[RECORD EXCERPTS]

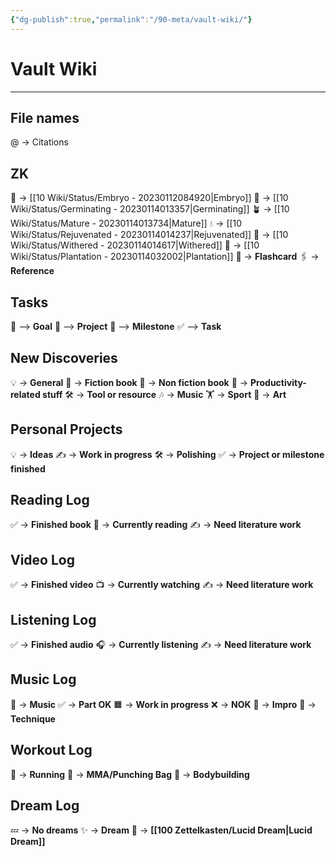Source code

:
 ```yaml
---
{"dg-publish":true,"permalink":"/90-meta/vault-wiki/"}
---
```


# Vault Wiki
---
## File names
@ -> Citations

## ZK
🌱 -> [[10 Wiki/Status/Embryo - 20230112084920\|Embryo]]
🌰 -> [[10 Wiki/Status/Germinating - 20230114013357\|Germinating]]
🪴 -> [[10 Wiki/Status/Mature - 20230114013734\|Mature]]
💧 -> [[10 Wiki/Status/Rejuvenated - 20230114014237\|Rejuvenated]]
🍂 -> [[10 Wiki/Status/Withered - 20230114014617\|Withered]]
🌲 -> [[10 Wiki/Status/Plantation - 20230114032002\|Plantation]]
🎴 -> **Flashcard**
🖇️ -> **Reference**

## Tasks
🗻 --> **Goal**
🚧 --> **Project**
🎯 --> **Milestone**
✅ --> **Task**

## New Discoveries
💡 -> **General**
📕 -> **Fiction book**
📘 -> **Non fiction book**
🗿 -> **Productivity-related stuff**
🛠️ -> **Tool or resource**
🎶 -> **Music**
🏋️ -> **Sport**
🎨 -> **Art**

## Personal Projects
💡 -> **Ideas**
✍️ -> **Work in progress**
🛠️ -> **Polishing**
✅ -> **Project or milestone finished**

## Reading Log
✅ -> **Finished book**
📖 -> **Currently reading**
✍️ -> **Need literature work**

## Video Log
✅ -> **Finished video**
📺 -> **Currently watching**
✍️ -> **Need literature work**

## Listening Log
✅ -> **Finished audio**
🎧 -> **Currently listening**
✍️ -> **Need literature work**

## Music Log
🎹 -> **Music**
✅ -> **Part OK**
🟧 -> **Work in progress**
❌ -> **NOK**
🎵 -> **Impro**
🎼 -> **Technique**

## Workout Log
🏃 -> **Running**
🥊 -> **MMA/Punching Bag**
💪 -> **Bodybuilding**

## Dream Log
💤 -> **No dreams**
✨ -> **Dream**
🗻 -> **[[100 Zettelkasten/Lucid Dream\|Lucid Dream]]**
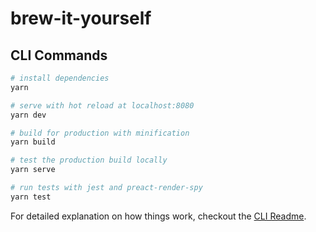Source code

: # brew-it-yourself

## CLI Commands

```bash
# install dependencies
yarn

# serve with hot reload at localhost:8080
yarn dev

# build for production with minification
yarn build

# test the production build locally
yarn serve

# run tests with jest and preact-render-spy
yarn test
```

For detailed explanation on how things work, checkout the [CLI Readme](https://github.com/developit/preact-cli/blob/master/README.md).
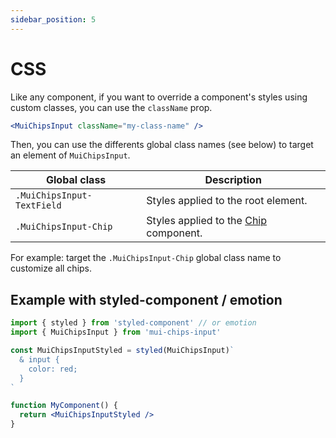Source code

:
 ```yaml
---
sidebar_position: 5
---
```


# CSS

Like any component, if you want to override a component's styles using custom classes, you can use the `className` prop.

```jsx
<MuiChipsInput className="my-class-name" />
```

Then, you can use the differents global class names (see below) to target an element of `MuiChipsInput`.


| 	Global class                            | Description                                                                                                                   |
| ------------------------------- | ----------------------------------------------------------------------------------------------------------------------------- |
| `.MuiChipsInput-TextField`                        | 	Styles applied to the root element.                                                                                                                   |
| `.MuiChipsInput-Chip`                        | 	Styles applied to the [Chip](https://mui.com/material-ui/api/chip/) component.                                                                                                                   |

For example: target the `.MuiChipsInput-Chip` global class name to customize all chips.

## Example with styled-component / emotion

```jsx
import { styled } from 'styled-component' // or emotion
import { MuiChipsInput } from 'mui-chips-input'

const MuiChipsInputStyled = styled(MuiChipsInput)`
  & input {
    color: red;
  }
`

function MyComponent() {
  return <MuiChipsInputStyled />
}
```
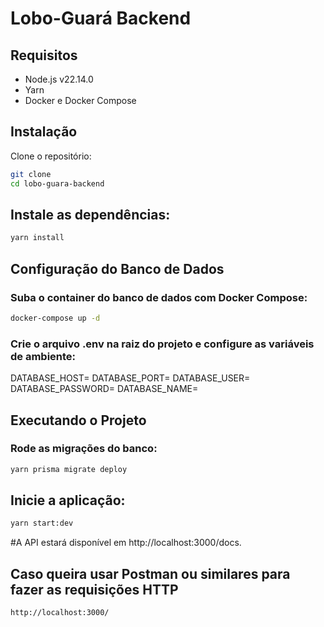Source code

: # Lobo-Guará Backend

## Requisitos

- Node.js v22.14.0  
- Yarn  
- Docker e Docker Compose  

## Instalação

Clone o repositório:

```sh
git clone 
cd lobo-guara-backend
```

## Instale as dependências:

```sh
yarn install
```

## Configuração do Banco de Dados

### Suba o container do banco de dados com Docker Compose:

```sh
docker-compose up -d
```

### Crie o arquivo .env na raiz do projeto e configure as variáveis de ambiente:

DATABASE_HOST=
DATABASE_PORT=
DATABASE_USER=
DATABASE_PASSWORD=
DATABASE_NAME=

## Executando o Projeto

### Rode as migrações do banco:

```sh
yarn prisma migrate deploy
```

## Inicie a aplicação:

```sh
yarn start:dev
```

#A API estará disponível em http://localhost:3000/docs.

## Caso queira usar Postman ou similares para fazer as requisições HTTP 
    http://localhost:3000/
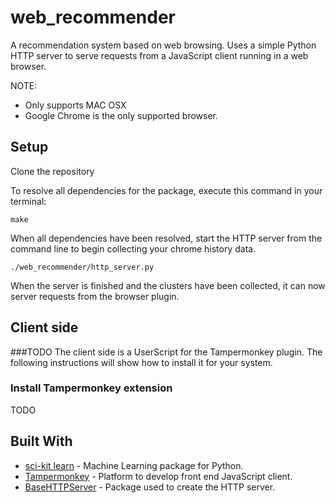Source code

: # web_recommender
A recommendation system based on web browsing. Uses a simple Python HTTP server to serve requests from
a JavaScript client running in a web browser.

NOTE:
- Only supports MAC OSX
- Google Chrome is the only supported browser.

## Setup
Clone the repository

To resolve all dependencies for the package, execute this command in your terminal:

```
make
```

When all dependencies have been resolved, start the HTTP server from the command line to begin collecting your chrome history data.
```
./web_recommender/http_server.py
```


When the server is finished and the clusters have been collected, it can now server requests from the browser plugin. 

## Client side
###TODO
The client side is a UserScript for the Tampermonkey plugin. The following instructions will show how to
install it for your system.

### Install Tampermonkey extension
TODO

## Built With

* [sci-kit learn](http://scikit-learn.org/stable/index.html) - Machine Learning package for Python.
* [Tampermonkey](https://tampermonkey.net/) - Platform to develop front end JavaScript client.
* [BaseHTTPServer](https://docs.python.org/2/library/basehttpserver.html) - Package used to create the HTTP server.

[/RECORD EXCERPTS]

## TASK OBJECTIVE
Every line that holds the word "start" should be copied from the listing.

## TASK SOLUTION
yarn start:dev
When all dependencies have been resolved, start the HTTP server from the command line to begin collecting your chrome history data.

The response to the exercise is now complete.